Fitkin – Hook (1991)

Instrumentation:
● Four tom-toms (roto-toms or congas) ● Four marimbas
● Four kick drums

Duration: 8 minutes Commissioner’s Note:

Hook was commissioned by my group, ensemblebash, for our inaugural gig at the Purcell Room on London’s South Bank in January 1992. We loved his style and felt his jaggedly rhythmic music would fit perfectly with what we were trying to do with ensemblebash.

This was typical Fitkin music – clean, lean, muscular and driving. At the opening, after four bars of loud, brutalist drumming, the four marimba players play a long complex rhythmical figure in unison. This is visually exciting as well – four pairs of arms moving in exactly the same way. From then on, ‘Hook’ is driven along by rototom semiquavers, pedal bass drum and a bubbling bassline.
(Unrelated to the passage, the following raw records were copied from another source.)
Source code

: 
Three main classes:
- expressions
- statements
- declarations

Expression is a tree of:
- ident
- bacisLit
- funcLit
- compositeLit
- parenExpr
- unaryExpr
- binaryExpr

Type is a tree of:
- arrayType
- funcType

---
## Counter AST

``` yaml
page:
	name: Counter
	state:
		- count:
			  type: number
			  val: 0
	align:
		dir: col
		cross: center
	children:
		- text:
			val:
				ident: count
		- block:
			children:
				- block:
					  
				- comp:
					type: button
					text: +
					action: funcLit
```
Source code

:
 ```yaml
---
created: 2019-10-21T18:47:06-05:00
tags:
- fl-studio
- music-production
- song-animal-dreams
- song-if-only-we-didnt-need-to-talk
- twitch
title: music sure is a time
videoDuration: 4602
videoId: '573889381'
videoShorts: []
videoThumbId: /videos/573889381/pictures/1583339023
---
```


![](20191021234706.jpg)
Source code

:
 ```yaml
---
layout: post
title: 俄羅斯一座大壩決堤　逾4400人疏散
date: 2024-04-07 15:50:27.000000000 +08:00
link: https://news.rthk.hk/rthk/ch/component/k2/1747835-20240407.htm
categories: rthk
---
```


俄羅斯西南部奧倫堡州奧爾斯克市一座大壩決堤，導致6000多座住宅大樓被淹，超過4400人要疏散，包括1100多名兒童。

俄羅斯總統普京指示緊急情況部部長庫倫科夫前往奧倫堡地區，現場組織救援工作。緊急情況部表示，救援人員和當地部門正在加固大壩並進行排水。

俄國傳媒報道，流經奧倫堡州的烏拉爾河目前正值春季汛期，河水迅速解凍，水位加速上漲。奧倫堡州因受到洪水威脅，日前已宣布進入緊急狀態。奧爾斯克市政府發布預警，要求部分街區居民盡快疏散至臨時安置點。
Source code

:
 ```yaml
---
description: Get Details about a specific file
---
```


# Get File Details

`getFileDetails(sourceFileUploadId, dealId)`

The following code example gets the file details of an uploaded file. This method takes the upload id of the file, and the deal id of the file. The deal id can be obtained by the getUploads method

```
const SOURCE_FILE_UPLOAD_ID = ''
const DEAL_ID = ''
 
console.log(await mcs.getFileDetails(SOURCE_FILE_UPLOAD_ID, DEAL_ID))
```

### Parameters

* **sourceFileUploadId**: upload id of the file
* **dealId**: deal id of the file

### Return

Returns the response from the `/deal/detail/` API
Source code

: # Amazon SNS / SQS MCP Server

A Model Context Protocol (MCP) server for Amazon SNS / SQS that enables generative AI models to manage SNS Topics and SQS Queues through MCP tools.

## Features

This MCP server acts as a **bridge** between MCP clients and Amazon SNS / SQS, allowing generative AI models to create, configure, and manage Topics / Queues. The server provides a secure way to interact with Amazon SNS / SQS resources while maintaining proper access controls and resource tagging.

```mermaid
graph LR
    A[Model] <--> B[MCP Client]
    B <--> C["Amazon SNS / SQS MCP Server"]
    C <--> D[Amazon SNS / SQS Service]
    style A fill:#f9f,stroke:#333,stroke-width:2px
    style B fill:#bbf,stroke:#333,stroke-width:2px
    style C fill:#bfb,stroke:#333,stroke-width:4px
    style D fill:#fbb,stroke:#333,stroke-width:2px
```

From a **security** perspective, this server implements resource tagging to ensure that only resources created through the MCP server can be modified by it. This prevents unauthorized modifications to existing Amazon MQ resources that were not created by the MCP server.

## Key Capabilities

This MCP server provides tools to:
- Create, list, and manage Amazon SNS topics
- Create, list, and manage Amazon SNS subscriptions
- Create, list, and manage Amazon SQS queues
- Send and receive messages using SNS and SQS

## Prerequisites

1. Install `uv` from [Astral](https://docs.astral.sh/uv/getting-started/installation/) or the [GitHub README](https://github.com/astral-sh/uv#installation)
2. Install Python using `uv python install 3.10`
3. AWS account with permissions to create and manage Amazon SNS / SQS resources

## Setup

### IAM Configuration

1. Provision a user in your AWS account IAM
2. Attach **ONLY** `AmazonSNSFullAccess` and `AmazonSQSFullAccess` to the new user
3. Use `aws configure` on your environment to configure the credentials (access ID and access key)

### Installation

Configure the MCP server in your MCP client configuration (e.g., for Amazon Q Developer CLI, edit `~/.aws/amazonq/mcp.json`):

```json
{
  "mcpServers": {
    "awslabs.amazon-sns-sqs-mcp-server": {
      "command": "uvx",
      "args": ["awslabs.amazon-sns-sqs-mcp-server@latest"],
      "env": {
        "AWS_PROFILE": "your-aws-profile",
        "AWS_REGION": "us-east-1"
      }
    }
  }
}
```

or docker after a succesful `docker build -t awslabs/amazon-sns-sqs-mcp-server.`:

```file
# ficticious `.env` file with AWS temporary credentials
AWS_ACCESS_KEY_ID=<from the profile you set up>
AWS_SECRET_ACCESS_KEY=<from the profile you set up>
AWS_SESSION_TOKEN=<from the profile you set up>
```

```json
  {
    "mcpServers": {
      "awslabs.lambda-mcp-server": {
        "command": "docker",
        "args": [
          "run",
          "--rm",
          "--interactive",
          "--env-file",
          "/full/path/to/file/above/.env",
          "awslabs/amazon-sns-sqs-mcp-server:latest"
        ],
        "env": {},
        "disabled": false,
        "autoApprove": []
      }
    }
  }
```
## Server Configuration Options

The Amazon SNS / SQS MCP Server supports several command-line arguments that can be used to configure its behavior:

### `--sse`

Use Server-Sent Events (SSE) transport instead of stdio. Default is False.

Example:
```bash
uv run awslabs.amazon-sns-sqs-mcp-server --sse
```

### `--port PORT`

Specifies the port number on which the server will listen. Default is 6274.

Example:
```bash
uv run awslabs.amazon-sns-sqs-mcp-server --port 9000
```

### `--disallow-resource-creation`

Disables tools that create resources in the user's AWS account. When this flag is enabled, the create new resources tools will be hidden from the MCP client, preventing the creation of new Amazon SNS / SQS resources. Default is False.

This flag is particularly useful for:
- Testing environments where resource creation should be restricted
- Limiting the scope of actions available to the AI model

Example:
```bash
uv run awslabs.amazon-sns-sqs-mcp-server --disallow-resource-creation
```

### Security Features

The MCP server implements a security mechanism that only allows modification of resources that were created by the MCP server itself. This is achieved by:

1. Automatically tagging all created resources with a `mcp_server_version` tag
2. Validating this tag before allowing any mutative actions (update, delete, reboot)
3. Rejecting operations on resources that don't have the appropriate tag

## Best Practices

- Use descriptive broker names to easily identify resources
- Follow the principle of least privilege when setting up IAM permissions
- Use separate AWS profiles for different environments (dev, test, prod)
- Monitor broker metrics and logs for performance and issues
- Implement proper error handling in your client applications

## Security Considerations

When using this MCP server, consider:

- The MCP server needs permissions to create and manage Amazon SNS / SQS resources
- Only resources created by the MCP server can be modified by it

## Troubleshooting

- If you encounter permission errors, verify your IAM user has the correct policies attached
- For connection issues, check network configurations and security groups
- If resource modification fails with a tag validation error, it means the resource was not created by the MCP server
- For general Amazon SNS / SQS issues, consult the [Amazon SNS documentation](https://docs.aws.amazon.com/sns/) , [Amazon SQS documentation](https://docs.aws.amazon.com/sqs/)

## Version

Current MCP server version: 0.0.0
Stretches of the music are written like computer sequenced keyboard parts but then broken up by a surprise bar or two – before the players can resume their angular riffing. Occasionally, there is an unexpected lurching key change which hangs around for a while before the music returns to where it came from.

Hook ends with the same material as the beginning. This time though it has the addition of thumping pedal bass drums and the clattering rototoms, tightening the piece even more. The splash cymbal also lunges and spits on unexpected semiquavers. It ends suddenly – as if it’s a machine that’s suddenly had its plug pulled out of the wall.